I just experienced my last home football game as a student and I am not quite sure how to feel about it. This senior class has had four great years of Notre Dame football. We were around for the triple-overtime win against Stanford; the BCS Championship game; Everett Golson’s suspension, return and departure; and, this year, another record-setting football season.
It’s weird to think how far we have grown with Notre Dame football.
For three years, we waited our turn to sit on the 50-yard line. As freshmen, we started with our backs to Touchdown Jesus. We pretended we knew what chants we were supposed to say and when we were supposed to say them, and we tried to get the rest of the student body to join in with us. (It never really worked out too well.)
As sophomores, we didn’t move far but we were happy to be able to choose where we wanted to sit and who we wanted to sit with. We were now in the corner of the stadium and with a year of cheering under our belts, we knew how things were supposed to run.
Junior year was a bit different. Yes, we were closer to the 50 and had more shade to cover us from the hot September sun, but half of our friends were studying abroad. It was strange not to have them there with us. Still, those of us who remained made friends with people we had never met before.
Senior year rolled around and our time had finally come, but it was different from what I thought it would be. Walking up those steps to find a seat felt like an entirely new experience because I knew so many people. Being able to look up at my class and recognize most of the faces was something I had never expected would happen.
It was also different because there was never enough room. Some games, my friends and I had to stand in the aisle at the top of the senior section because the benches were full. Others, we had to hold on to the metal bars behind us to make sure we wouldn’t fall off the benches we’d managed to claim.

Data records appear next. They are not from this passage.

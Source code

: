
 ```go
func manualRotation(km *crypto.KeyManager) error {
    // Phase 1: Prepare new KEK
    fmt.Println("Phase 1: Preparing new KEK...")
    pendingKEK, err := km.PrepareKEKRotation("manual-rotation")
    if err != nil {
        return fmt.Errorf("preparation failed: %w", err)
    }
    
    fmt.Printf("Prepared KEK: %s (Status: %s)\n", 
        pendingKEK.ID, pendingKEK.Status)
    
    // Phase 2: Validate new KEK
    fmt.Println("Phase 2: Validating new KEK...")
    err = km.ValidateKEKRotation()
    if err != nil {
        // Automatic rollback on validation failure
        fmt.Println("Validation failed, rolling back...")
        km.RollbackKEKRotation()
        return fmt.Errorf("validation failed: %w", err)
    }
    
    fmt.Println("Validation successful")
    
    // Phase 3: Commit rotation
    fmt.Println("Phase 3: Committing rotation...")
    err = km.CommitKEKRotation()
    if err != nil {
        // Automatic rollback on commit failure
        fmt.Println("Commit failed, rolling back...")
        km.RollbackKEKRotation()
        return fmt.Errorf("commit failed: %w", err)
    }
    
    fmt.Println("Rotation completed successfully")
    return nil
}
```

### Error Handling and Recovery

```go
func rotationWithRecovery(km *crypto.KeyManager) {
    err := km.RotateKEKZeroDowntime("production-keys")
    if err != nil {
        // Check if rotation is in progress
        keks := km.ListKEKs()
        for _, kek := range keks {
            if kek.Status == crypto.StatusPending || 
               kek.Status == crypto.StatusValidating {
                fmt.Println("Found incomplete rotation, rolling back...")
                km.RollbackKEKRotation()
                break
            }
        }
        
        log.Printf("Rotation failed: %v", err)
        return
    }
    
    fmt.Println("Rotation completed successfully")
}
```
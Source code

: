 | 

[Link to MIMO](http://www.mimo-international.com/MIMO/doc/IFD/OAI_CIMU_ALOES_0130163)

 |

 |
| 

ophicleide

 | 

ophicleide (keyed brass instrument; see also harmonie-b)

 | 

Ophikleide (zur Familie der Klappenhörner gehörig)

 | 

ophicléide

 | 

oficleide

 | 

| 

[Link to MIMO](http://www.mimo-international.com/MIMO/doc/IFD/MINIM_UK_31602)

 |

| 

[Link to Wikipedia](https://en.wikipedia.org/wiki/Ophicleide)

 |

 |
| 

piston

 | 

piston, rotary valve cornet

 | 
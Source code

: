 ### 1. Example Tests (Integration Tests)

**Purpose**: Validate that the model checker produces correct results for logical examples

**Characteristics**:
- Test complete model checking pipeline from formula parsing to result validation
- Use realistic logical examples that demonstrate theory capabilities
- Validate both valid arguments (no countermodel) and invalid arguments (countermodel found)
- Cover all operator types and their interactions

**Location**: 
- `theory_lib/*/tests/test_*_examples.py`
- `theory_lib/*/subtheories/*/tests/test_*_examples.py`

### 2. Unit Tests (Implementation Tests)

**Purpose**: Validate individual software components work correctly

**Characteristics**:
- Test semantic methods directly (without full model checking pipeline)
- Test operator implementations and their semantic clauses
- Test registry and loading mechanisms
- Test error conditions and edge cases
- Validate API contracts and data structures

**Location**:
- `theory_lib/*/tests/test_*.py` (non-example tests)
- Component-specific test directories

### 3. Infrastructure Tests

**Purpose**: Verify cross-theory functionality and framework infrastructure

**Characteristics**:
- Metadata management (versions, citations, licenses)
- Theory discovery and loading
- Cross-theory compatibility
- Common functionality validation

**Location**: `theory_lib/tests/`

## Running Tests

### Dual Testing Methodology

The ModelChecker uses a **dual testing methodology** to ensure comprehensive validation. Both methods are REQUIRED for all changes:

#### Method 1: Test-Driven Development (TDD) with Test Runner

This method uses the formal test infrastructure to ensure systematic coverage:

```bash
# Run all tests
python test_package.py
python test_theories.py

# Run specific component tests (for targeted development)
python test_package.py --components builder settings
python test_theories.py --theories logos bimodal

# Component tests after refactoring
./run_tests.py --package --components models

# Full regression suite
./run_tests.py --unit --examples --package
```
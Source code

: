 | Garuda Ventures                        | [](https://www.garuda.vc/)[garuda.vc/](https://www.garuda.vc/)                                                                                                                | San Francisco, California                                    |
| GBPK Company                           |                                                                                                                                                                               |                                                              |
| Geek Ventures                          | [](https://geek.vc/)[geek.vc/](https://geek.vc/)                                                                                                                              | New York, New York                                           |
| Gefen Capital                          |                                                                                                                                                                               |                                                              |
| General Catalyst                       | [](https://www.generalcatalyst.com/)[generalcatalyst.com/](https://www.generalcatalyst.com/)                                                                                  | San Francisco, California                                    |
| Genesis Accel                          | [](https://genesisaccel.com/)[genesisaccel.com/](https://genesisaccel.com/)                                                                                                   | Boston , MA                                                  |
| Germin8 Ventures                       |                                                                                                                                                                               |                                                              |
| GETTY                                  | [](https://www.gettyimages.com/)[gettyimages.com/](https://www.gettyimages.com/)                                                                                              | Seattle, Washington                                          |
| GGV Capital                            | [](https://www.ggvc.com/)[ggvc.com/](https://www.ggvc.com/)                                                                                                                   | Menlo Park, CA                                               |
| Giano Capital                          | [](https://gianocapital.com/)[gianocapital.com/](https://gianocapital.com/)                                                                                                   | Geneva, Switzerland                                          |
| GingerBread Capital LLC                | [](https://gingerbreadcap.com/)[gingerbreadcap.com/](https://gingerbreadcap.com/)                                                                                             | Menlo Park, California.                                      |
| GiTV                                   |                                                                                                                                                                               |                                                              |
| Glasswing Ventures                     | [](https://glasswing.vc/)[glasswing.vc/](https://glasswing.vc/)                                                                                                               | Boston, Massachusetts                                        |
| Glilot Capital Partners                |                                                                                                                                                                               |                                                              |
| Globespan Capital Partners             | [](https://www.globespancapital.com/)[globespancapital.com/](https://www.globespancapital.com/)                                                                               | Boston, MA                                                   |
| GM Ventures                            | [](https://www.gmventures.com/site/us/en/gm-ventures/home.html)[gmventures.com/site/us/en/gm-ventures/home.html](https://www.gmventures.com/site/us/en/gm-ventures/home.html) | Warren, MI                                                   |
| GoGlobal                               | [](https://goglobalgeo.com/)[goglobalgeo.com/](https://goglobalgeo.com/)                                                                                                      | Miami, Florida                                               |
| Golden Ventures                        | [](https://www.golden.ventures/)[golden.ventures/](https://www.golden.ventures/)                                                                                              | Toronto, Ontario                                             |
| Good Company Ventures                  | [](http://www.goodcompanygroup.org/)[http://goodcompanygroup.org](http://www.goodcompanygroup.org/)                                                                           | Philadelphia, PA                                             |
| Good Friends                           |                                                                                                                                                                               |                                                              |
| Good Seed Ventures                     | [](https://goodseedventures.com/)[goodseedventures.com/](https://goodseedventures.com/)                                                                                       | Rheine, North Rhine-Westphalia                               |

I can’t say I paid much attention during our last home game against Wake Forest, though. I was too busy talking while also restraining myself from eating the marshmallows I’d hidden in my jacket. We kept the tradition where, during halftime of the last home football game, seniors throw thousands of marshmallows into the air — it looked like a mini snow storm — only to end up with them sticking to our shoes, our clothes, our hair.
At the end of the game, we waited for everyone to leave so we could jump over the wall and onto the field. People did victory laps around the sidelines, laid down in the middle of the field, and took advantage of the great photo opportunities. I took a moment and looked up at the now-empty stands.
Despite being squished together and coated with sticky marshmallow, we wouldn’t have traded that final game for anything else. We stayed until the end because it was our last chance to stand together and sing the alma mater at a football game. We stayed because we wanted to savor our 50-yard-line view. (We know we will never get seats as good as those as alumni.) We stayed because we wanted to take it all in, one more time, as students.
Yes, it was strange leaving the stadium and thinking that the next time I walk out through this tunnel, I will be a graduate of Notre Dame. But I know I will hold in my heart all of the memories I made there — whether in scorching heat or snowstorms — for years to come.
Danielle Rieger is this magazine’s intern for the autumn 2015 semester.